Desenvolvimento de um Classificador Inteligente para Variações de Tensão de Curta Duração

  • Gabriel Humberto Andrade Freitas Departamento de Engenharia Elétrica e de Computação, Escola de Engenheria de São Carlos - Universidade de São Paulo, SP
  • Danilo Hernane Spatti Departamento de Sistemas de Computação, Instituto de Ciências Matemáticas e de Computação - Universidade de São Paulo, SP
Keywords: Power Quality (PQ), Electrical Disturbances, Classification, Artificial Neural Networks (ANN), Electrical Signal Processing


Nowadays, keep Power Quality (PQ) has become a necessary factor in many social and economic environments, becoming a concern not only of engineers and regulatory agencies, but also of system agents, consumers and companies. Besides, the power quality disturbances presence it´s more often due to the addition of new kinds of loads in the electric system, those with non-linear features, from converters, new kinds of generation (photovoltaic and eolic), etc.

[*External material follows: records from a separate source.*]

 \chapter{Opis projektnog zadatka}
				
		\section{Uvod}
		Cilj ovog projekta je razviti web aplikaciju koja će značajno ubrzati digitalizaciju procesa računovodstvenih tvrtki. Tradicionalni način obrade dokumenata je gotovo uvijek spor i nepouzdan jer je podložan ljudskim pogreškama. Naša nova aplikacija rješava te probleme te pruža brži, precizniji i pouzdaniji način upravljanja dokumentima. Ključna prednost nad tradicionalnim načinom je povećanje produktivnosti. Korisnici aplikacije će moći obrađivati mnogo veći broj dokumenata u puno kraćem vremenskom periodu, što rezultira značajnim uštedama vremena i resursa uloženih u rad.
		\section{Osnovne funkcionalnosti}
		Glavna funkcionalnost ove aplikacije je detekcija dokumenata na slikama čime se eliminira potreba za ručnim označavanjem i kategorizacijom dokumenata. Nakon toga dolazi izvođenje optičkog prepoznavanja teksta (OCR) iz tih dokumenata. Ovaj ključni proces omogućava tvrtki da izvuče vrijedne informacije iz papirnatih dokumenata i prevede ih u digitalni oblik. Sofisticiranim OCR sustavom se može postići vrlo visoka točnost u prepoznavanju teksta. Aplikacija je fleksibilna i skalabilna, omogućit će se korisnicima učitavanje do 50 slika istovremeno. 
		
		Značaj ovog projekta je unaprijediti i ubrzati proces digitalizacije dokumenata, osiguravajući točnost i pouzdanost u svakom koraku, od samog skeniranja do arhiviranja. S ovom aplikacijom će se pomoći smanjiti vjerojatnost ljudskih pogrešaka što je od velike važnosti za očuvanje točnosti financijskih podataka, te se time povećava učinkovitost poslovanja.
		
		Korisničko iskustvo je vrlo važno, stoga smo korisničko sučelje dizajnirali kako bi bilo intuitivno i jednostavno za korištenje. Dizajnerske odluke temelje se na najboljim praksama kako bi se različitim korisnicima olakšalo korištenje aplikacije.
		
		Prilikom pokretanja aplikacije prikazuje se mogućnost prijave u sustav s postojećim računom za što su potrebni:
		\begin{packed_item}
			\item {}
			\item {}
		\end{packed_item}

In this bias, the developed work presents an identification and classification method for the PQ issues using an Artificial Neural Network (ANN) Multilayer Perceptron (MLP); whose inputs are a reduced set of electrical features extracted from these signal´s samples. The system, trained and validated, presented an excellent classification performance for four signal patterns (reference signal plus three disturbances) using five attributes as inputs.